Collected data:
◇ ◇ ◇
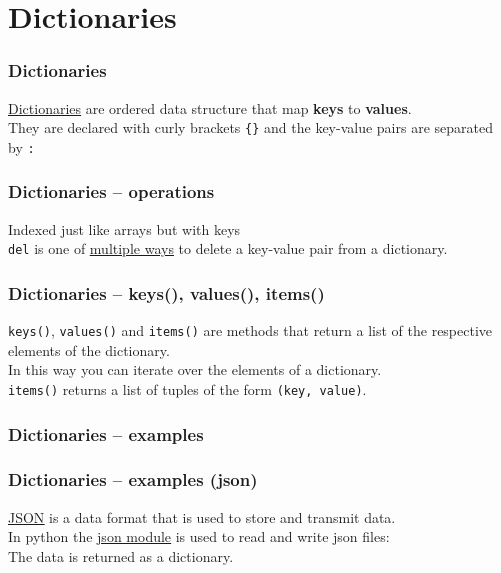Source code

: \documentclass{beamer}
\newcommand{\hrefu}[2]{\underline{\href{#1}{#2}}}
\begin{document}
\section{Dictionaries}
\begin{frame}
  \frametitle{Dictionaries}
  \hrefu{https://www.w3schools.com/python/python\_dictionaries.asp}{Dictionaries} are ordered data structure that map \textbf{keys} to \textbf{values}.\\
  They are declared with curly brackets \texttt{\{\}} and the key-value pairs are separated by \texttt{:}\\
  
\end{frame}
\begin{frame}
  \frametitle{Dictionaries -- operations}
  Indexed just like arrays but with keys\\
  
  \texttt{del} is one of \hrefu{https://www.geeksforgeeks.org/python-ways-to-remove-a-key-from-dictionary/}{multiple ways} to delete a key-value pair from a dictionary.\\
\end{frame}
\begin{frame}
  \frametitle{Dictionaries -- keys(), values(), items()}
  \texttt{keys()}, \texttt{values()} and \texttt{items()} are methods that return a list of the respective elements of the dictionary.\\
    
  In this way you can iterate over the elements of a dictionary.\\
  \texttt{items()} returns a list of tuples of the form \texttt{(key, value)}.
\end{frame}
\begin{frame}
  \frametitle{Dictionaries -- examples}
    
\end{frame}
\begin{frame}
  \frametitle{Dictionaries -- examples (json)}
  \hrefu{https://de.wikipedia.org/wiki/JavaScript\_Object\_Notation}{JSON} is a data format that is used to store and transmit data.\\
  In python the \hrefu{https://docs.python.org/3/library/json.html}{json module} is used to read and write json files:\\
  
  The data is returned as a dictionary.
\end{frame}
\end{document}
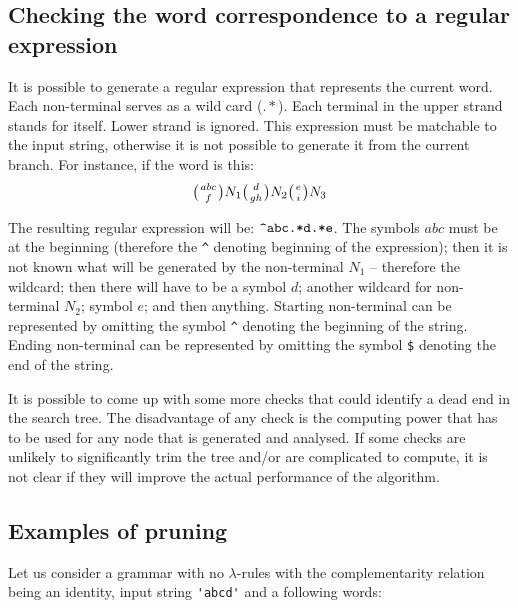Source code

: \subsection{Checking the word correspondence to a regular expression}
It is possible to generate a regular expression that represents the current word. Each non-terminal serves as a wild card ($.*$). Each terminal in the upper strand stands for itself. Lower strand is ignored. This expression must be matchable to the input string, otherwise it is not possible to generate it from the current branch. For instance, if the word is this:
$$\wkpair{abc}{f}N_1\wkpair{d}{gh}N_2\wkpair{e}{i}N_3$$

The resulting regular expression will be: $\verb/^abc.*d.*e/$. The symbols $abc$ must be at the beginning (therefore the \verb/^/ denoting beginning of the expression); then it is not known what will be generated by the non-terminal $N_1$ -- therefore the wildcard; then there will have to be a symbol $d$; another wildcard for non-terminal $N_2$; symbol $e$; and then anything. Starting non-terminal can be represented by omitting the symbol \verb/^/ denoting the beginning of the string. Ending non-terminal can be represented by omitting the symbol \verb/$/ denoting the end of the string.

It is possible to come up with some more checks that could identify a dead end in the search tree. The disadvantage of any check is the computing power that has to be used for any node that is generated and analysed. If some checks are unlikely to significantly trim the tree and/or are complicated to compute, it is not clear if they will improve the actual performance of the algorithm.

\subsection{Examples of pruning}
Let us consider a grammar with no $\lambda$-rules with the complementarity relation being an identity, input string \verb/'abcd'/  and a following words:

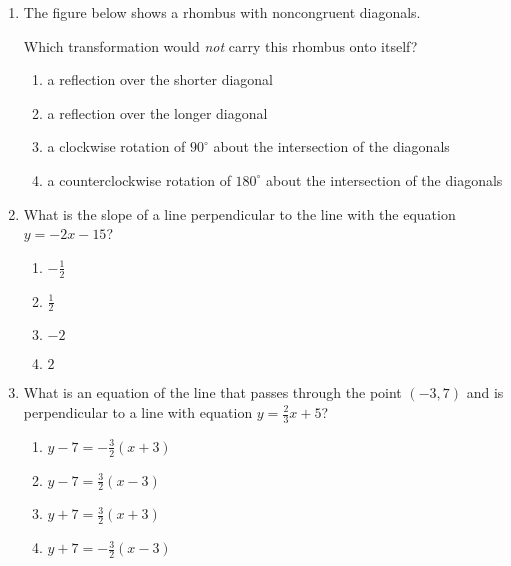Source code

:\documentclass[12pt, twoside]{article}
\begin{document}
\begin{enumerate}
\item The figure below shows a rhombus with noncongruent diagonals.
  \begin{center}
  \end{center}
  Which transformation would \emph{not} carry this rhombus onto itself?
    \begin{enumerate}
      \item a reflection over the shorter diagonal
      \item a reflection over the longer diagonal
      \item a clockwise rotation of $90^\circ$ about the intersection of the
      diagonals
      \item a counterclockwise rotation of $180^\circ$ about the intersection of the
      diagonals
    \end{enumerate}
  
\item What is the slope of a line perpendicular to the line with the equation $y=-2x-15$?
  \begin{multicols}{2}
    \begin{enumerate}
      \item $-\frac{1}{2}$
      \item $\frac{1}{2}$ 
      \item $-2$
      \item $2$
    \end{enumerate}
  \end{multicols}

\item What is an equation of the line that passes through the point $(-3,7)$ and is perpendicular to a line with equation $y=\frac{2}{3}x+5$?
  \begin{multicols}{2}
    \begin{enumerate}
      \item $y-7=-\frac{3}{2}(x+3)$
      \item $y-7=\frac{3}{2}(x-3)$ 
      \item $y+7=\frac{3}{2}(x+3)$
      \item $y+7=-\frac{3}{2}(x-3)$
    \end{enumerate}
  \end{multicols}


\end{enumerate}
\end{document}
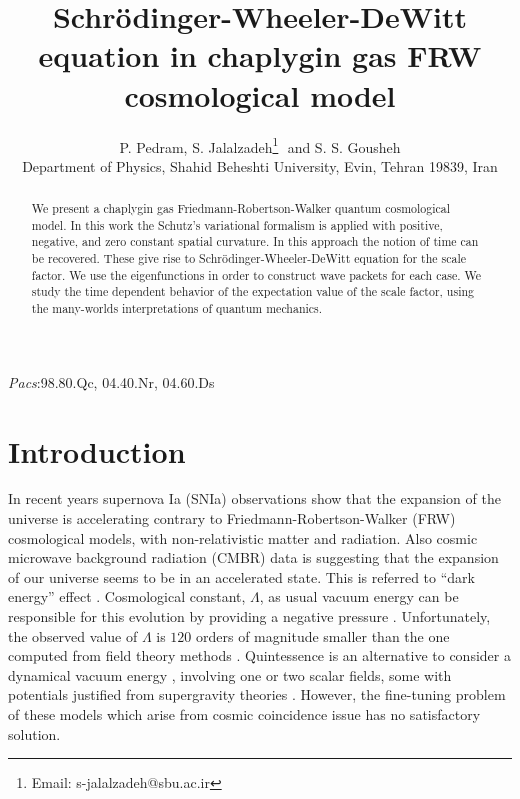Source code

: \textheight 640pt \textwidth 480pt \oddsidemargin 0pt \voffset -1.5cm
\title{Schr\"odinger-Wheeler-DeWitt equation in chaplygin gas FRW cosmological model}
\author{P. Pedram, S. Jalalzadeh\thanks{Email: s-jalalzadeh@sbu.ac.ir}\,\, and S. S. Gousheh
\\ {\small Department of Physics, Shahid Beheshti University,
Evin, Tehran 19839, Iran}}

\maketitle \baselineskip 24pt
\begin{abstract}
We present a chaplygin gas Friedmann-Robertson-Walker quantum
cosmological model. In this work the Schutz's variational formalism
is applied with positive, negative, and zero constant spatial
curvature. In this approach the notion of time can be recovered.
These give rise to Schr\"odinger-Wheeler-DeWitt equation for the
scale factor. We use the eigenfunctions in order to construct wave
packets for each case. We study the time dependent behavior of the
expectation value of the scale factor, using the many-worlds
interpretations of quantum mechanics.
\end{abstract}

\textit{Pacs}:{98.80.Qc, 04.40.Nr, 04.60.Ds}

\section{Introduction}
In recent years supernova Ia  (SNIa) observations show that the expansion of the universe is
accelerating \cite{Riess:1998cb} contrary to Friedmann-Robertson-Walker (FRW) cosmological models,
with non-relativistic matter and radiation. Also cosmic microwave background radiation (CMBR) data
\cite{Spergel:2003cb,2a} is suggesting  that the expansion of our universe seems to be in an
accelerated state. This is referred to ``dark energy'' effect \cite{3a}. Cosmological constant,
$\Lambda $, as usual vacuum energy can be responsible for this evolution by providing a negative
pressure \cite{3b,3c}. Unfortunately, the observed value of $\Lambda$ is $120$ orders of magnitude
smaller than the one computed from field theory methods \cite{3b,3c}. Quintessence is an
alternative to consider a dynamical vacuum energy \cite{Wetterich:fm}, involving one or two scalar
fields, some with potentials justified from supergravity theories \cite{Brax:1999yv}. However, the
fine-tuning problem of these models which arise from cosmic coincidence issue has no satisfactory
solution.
◇ ◇ ◇
What you are asked to do:
An answer is complete only when it holds every line above containing the string "chaplygin".

Solved exercise:
\title{Schr\"odinger-Wheeler-DeWitt equation in chaplygin gas FRW cosmological model}
We present a chaplygin gas Friedmann-Robertson-Walker quantum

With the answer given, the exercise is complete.